There are dozens of boutique stores filling shopping malls across the nation. Undoubtedly, you probably have a few favorite boutiques yourself that you like to browse and occasionally shop. However, you should be shopping boutique stores more than you do, not less. As an example, here are reasons why you should buy women's boutique tops.

Your Purchase of a Boutique Top Means You Get a Very Unique Shirt

Most boutiques have a very unique selection of clothing items not seen anywhere else. Other items at competing boutiques may be similar, but they are never exact. That means you always get an attractive new top that the big box stores do not have and will never sell.

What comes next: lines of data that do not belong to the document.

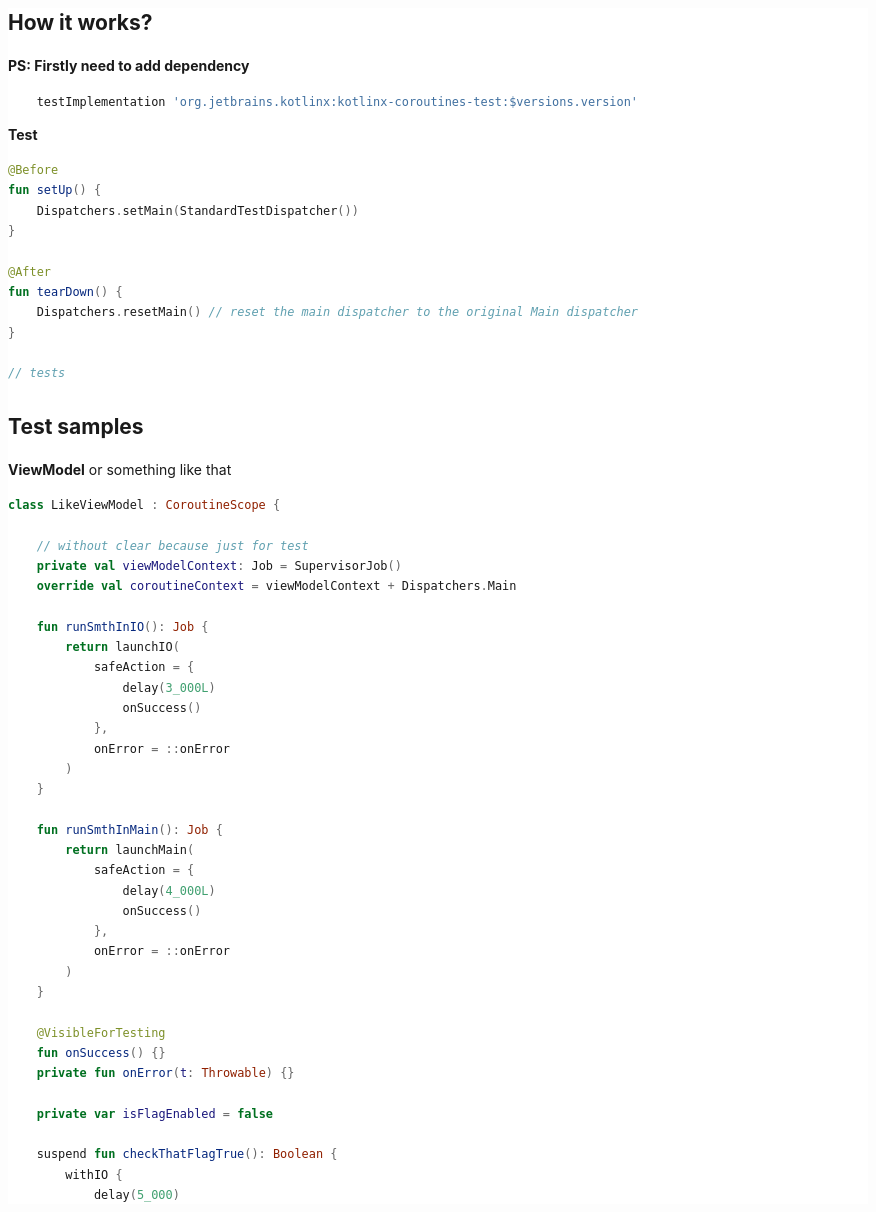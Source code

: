 ## How it works?

**PS: Firstly need to add dependency**

```groovy
    testImplementation 'org.jetbrains.kotlinx:kotlinx-coroutines-test:$versions.version'
```

**Test**

```kotlin
@Before
fun setUp() {
    Dispatchers.setMain(StandardTestDispatcher())
}

@After
fun tearDown() {
    Dispatchers.resetMain() // reset the main dispatcher to the original Main dispatcher
}

// tests

```

## Test samples

**ViewModel** or something like that

```kotlin
class LikeViewModel : CoroutineScope {

    // without clear because just for test
    private val viewModelContext: Job = SupervisorJob()
    override val coroutineContext = viewModelContext + Dispatchers.Main

    fun runSmthInIO(): Job {
        return launchIO(
            safeAction = {
                delay(3_000L)
                onSuccess()
            },
            onError = ::onError
        )
    }

    fun runSmthInMain(): Job {
        return launchMain(
            safeAction = {
                delay(4_000L)
                onSuccess()
            },
            onError = ::onError
        )
    }

    @VisibleForTesting
    fun onSuccess() {}
    private fun onError(t: Throwable) {}

    private var isFlagEnabled = false

    suspend fun checkThatFlagTrue(): Boolean {
        withIO {
            delay(5_000)
```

Your Purchase Supports Small Business Owners

Even if the boutique displays a national franchise label, the store belongs to an entrepreneur who bought into that franchise. The owner may pay rights to the company for signage, sales, promotional materials, etc., but he/she still owns that store. That means that when you purchase a top or a pair of pants/slacks/jeans, you are supporting a small business owner. Supporting small business owners helps the economy to grow and get stronger.

Your Purchase Dictates Fashion Buying Trends

Fashion buyers work to bring you all of the clothes you really like. Your purchase from a small boutique store drives the fashion buying trends. For example, if you buy a crushed velvet cowl-neck top in a jewel-tone color, and it happens to be the hottest item of the season, buyers try to find similar items to purchase next season or next year at the same time. They follow the trends created by shoppers' likes, dislikes and purchases. Overly popular tops that sell out quickly in boutiques tell the fashion buyers to look into buying more of a similar item in the future.

Your Purchase Adds to the Statistics of What Your Age Group Is Buying

Companies keep track of numerous piles of data, including spending stats by age group and the items most commonly purchased by age group. That means that if everyone age twenty-five to thirty buys a white organza peasant blouse from a specific boutique store, the percentage of tops sold and percentage of people in your age group who bought that top spells out purchasing trends and data for that boutique. This is all tallied by the company that owns a particular boutique. The data may be shared with government agencies who are interested in buying, selling and marketing data, or stored to help the company make good purchases for consumers in the future.